Problem statement> Copy the records below word for word. Stop after the line that contains "2.2 ou plus".

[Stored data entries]
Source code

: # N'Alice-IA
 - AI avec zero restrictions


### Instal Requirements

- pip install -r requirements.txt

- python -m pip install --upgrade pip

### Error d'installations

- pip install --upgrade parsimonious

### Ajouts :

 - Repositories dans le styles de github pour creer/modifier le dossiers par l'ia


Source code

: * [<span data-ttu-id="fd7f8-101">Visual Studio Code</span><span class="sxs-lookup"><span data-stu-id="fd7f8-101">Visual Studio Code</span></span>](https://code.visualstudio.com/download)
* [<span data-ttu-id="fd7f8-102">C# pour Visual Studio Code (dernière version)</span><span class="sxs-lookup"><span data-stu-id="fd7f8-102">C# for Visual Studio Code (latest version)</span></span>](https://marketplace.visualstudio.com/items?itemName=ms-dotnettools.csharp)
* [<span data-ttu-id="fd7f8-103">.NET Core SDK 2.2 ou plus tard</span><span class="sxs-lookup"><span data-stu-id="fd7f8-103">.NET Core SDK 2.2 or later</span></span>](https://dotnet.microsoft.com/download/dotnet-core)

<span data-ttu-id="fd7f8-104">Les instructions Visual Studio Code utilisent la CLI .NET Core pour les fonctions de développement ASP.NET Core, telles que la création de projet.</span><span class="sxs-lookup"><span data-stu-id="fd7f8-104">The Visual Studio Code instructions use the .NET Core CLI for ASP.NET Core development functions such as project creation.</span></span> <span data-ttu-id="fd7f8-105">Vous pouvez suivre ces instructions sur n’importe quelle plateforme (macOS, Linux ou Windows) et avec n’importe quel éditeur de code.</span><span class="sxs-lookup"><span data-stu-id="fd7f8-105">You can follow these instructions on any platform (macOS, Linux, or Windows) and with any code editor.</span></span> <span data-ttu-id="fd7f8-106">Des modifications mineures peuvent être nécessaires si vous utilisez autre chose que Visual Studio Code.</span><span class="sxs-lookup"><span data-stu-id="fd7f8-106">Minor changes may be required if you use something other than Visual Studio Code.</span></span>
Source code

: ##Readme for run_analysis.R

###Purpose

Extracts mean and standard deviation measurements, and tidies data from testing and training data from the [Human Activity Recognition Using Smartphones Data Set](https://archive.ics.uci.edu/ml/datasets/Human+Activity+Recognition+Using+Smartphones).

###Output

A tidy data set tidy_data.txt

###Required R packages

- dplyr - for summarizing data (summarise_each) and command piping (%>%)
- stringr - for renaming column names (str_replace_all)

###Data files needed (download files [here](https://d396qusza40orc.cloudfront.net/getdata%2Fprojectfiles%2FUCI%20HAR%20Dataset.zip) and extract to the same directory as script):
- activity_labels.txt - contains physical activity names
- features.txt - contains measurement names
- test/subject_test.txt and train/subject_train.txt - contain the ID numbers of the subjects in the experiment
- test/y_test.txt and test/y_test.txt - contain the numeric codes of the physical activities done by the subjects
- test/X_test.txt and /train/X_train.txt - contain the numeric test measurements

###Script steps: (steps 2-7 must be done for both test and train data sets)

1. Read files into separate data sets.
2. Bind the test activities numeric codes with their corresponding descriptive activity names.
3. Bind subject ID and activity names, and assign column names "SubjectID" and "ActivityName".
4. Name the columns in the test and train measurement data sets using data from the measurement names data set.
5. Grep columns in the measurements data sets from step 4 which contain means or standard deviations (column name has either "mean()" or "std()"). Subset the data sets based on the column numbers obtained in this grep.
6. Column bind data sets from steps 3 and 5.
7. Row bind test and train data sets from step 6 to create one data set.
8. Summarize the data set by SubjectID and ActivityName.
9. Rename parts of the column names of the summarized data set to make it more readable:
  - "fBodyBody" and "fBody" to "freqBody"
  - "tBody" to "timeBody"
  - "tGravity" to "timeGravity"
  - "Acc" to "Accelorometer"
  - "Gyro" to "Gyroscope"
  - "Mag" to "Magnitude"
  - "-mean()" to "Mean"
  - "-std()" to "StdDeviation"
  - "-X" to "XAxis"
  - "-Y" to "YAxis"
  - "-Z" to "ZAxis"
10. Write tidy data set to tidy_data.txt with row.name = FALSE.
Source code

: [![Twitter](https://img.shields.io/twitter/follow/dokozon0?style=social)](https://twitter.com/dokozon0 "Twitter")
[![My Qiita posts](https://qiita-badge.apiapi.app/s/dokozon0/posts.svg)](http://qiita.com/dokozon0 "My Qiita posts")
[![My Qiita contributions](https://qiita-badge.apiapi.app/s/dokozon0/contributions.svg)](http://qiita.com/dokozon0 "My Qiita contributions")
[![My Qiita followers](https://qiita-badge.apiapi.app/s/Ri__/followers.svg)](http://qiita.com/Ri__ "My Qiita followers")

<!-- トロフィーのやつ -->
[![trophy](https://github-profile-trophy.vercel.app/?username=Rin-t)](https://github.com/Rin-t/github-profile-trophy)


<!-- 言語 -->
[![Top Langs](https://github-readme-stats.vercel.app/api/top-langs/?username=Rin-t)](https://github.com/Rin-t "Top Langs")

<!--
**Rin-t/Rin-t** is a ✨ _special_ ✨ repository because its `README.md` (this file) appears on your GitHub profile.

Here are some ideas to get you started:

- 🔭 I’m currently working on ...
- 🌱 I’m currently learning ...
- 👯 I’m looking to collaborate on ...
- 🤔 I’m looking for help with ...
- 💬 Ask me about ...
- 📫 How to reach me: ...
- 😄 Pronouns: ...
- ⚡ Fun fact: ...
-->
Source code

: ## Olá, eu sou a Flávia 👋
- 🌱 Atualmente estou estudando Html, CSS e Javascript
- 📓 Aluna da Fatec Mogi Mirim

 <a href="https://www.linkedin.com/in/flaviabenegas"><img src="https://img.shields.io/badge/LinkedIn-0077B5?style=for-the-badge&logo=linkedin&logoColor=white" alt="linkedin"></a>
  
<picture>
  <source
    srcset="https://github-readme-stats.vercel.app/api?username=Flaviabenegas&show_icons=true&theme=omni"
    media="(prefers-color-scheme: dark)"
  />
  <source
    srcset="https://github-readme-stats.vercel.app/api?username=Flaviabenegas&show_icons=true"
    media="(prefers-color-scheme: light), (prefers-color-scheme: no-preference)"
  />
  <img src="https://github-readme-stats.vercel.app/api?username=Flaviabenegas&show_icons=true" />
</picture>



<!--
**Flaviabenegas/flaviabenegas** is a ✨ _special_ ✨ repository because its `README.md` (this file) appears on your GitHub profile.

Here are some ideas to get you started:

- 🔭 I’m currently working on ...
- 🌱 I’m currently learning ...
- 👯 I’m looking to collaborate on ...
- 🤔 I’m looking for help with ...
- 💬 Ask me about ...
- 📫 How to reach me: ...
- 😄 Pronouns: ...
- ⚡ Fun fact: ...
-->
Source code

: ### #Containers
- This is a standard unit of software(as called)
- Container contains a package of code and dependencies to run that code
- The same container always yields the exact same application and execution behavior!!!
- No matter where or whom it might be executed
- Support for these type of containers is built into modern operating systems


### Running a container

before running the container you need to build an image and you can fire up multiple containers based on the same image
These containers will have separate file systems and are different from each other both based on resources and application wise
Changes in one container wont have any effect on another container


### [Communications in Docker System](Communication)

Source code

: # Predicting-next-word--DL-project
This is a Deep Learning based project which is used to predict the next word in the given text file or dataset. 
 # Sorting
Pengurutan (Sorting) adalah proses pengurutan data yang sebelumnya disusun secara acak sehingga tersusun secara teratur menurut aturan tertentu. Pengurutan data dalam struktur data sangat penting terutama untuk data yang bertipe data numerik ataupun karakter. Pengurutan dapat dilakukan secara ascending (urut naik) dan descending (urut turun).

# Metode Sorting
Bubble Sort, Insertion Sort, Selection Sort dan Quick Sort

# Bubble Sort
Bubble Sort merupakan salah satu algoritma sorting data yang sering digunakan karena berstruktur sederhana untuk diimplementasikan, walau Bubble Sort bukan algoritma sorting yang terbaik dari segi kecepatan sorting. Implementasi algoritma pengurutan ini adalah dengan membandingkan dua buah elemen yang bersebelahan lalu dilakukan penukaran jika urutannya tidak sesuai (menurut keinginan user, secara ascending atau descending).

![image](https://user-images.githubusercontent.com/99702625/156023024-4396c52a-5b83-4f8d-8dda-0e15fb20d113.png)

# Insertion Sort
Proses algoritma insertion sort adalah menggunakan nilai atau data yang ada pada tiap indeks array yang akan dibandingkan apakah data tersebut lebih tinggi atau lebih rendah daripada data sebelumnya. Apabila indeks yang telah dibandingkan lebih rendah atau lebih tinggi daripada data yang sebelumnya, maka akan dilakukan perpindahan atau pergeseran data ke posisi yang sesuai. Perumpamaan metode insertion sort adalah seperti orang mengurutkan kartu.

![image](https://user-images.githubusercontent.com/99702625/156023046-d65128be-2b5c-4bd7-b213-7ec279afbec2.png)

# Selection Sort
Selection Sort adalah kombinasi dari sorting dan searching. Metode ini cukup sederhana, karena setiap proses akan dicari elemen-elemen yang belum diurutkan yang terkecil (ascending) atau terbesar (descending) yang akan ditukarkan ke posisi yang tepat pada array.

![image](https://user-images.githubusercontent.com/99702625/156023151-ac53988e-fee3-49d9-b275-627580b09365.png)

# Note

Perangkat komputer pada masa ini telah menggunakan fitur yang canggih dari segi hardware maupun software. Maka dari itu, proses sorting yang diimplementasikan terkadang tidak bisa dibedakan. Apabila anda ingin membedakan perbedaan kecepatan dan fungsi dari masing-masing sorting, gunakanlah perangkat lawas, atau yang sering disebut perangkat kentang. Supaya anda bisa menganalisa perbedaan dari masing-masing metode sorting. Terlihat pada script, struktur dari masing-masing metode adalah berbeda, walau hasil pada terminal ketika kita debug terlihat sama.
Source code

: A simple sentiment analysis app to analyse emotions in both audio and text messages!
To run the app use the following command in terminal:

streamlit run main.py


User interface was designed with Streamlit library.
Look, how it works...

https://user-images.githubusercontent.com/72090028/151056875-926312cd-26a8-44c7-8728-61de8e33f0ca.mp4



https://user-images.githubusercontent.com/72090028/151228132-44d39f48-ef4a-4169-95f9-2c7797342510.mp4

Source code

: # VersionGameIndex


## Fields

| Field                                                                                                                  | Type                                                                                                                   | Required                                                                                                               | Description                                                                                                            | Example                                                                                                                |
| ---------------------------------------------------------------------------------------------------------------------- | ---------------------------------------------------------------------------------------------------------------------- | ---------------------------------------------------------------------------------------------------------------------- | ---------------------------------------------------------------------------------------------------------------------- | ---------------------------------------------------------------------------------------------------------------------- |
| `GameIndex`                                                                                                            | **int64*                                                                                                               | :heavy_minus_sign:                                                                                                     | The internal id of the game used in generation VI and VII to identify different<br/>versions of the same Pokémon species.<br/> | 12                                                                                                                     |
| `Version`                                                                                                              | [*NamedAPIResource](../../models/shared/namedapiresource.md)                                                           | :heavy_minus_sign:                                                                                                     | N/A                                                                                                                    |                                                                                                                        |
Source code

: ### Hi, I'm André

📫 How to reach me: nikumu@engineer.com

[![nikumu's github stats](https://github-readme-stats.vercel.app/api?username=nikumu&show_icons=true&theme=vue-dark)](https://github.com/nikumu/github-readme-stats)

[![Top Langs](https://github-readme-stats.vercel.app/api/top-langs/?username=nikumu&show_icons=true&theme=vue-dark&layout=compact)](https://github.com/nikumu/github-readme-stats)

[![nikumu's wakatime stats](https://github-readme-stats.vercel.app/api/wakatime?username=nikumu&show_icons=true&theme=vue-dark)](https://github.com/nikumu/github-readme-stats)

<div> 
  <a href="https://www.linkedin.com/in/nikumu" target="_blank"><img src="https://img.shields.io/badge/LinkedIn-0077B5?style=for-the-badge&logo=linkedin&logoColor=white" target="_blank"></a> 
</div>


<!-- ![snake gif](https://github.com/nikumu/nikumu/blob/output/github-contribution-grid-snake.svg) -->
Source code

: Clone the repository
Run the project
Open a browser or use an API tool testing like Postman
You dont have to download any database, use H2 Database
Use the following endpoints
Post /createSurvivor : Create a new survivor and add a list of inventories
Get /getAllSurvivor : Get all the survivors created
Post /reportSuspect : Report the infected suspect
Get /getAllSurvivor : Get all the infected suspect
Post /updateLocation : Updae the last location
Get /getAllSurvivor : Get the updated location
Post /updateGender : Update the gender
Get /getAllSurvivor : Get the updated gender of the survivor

Exercise response>
Source code

: # N'Alice-IA
 - AI avec zero restrictions


### Instal Requirements

- pip install -r requirements.txt

- python -m pip install --upgrade pip

### Error d'installations

- pip install --upgrade parsimonious

### Ajouts :

 - Repositories dans le styles de github pour creer/modifier le dossiers par l'ia


Source code

: * [<span data-ttu-id="fd7f8-101">Visual Studio Code</span><span class="sxs-lookup"><span data-stu-id="fd7f8-101">Visual Studio Code</span></span>](https://code.visualstudio.com/download)
* [<span data-ttu-id="fd7f8-102">C# pour Visual Studio Code (dernière version)</span><span class="sxs-lookup"><span data-stu-id="fd7f8-102">C# for Visual Studio Code (latest version)</span></span>](https://marketplace.visualstudio.com/items?itemName=ms-dotnettools.csharp)
* [<span data-ttu-id="fd7f8-103">.NET Core SDK 2.2 ou plus tard</span><span class="sxs-lookup"><span data-stu-id="fd7f8-103">.NET Core SDK 2.2 or later</span></span>](https://dotnet.microsoft.com/download/dotnet-core)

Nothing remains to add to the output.